─── DATASET RECORDS ───

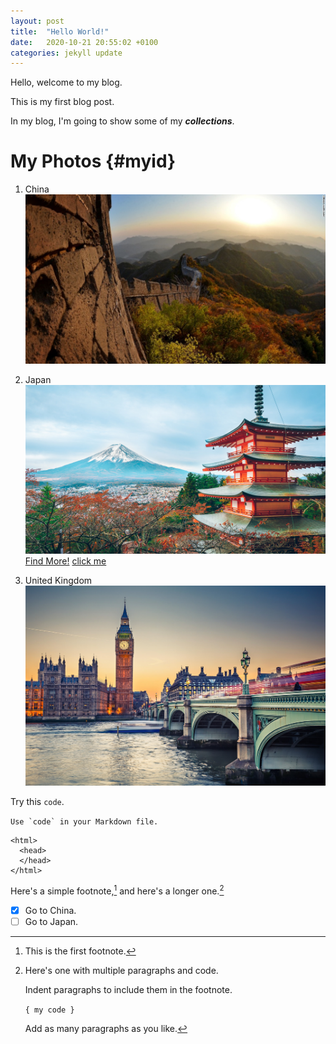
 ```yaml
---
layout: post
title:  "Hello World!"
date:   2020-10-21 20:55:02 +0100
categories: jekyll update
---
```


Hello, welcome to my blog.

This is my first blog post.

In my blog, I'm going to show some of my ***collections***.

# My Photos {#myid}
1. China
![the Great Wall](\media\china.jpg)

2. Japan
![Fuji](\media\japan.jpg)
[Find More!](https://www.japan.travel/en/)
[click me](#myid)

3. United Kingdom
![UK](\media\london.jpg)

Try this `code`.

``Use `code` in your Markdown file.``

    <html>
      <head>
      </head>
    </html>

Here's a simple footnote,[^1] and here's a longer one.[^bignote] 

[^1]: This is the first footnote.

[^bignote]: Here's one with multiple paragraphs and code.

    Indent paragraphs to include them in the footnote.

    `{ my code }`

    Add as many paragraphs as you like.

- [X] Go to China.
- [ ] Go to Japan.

───
─── DATASET RECORDS ───

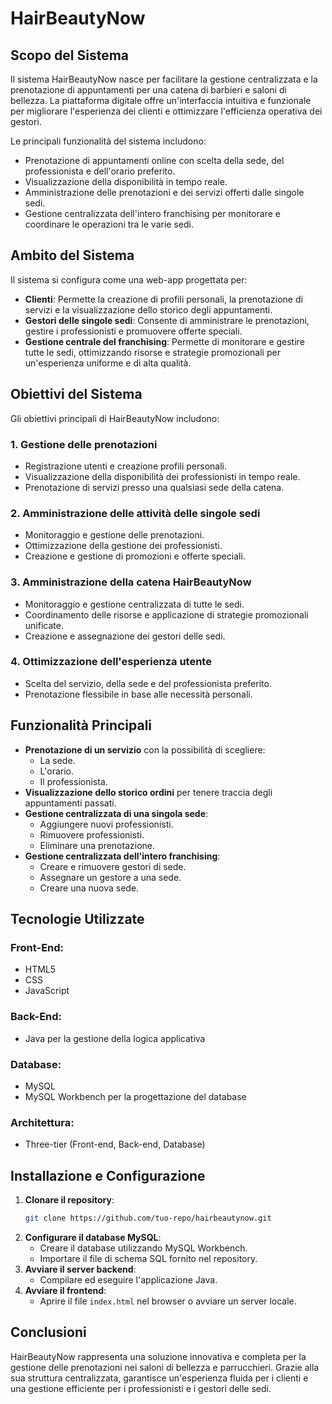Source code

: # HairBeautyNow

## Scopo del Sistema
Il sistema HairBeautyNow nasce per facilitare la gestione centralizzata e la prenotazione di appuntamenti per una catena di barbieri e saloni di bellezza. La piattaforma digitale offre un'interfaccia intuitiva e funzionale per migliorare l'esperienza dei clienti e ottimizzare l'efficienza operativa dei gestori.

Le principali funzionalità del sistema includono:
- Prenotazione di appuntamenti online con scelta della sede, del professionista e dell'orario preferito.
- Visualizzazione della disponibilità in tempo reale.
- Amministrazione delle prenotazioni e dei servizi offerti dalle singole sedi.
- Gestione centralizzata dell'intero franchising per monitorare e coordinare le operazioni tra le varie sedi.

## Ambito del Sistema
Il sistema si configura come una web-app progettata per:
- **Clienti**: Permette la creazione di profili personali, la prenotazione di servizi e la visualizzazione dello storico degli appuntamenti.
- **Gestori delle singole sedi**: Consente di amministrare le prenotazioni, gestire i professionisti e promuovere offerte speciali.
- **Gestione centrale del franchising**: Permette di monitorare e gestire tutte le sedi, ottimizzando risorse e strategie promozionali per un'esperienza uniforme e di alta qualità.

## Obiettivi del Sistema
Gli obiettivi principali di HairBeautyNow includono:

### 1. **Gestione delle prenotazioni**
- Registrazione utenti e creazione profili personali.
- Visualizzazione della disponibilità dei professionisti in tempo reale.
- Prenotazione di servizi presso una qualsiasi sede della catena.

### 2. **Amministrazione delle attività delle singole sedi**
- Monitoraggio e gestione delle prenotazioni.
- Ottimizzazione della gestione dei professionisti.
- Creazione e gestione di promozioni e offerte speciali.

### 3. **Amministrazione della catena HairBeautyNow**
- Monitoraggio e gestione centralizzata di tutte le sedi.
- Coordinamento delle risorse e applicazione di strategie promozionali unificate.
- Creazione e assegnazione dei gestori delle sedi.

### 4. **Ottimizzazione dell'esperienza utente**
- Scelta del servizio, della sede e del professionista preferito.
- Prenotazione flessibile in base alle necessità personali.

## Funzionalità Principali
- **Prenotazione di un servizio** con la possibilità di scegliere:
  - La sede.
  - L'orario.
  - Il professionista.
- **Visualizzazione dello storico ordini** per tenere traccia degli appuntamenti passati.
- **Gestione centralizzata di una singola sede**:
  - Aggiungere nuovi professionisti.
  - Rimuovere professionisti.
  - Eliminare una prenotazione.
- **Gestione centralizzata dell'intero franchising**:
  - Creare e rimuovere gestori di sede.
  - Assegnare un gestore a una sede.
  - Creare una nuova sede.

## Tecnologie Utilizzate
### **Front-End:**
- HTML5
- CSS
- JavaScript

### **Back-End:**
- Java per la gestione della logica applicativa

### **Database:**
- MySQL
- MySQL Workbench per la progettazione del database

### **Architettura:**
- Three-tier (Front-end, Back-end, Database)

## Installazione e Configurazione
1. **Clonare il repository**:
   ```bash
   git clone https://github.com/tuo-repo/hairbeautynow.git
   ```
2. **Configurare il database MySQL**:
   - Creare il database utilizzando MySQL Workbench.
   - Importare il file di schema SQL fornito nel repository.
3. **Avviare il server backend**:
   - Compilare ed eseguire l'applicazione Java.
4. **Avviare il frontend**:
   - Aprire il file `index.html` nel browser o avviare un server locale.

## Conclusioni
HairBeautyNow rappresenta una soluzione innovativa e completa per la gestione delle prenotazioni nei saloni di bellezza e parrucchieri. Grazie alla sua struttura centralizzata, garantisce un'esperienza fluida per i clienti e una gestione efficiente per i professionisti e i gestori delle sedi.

───
─── DATASET RECORDS ───

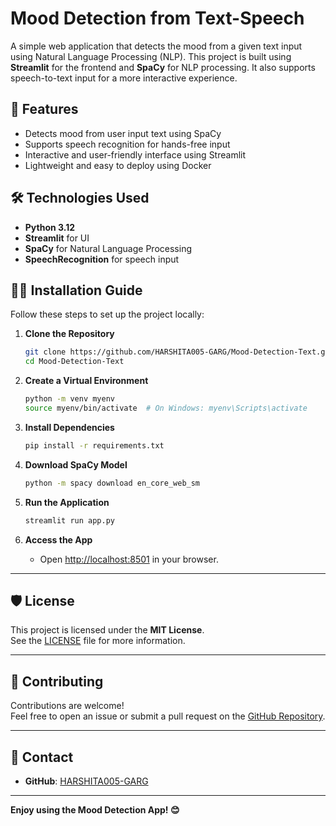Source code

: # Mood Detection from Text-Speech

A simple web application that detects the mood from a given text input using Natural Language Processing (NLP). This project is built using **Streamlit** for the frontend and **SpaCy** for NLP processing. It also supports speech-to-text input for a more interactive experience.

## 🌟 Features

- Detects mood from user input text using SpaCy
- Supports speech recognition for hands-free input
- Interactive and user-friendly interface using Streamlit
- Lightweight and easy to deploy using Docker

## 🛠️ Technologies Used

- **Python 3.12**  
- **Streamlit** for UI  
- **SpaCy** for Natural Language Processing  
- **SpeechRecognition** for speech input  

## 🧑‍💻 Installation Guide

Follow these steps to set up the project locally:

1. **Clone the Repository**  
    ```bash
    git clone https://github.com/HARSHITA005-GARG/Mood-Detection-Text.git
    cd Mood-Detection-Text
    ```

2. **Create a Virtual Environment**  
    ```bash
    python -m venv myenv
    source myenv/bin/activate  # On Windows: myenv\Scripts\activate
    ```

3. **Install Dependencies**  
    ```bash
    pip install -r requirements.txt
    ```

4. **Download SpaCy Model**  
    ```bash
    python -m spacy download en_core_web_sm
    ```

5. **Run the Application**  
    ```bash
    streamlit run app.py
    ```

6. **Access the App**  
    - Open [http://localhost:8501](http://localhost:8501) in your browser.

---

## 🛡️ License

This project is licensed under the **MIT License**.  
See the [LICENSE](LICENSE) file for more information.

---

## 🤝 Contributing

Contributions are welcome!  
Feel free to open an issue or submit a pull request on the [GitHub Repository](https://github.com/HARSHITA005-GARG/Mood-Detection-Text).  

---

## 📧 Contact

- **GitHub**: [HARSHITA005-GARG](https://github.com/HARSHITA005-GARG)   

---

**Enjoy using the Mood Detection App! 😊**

───

### INSTRUCTIONS FOR THE TASK:
Pull out every line above that holds the word "Detection".

### OUTPUT FOR THIS EXERCISE:
: # Mood Detection from Text-Speech
    git clone https://github.com/HARSHITA005-GARG/Mood-Detection-Text.git
    cd Mood-Detection-Text
Feel free to open an issue or submit a pull request on the [GitHub Repository](https://github.com/HARSHITA005-GARG/Mood-Detection-Text).  
**Enjoy using the Mood Detection App! 😊**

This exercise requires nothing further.